Binding Assay of the Molecular Probe to Integrin αvβ3

Cells were incubated with the probe for 1 h, washed, and imaged by confocal microscopy to assess binding.

In Vitro MR Imaging and Fluorescence Imaging of Tumor Cells

A549 cells were incubated with varying Gd concentrations (0–0.08 mM) for 2 h, then washed, embedded in agarose, and imaged on a 3.0‑T MR scanner. Fluorescence imaging was performed on a small‑animal system.

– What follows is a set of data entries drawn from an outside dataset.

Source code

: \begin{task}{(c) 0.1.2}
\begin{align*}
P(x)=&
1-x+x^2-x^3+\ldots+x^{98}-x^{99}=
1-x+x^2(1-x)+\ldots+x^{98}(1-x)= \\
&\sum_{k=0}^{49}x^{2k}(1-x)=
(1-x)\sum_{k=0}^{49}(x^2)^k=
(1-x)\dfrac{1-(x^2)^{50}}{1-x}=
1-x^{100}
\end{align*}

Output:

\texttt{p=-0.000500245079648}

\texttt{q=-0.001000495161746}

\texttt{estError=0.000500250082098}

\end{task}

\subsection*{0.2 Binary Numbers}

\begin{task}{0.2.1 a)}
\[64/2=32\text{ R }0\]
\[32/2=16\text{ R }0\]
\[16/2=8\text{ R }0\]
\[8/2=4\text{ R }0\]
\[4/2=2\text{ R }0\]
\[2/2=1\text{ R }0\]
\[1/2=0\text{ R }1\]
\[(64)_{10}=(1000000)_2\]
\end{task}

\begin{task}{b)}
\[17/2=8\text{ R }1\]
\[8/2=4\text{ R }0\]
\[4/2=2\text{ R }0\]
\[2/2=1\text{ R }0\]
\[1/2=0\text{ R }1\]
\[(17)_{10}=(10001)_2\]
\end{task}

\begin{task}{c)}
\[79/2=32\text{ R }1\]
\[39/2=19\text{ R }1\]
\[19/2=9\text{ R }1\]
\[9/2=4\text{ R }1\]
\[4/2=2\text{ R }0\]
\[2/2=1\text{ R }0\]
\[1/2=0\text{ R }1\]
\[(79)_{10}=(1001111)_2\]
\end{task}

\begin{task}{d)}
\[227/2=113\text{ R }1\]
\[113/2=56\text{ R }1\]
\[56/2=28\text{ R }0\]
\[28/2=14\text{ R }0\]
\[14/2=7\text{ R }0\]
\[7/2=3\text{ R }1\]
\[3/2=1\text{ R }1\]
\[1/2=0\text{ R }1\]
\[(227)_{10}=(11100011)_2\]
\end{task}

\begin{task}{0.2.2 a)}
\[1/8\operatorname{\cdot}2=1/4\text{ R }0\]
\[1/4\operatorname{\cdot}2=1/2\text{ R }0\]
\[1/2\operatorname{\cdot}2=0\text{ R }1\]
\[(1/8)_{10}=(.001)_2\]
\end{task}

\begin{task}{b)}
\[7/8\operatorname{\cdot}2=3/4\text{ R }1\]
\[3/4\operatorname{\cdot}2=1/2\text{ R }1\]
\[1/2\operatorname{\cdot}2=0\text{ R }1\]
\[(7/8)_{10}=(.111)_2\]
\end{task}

In Vivo MR and Fluorescence Imaging

Balb/c nude mice bearing nasopharyngeal carcinoma xenografts received tail‑vein injections of 0.05 mmol Gd/kg cRGD‑Gd‑Cy5.5. MR and fluorescence imaging were performed pre‑injection, 30 min, 2 h, and 6 h post‑injection. A receptor‑blocked group received free RGD (10 mg) 1 h prior to probe injection.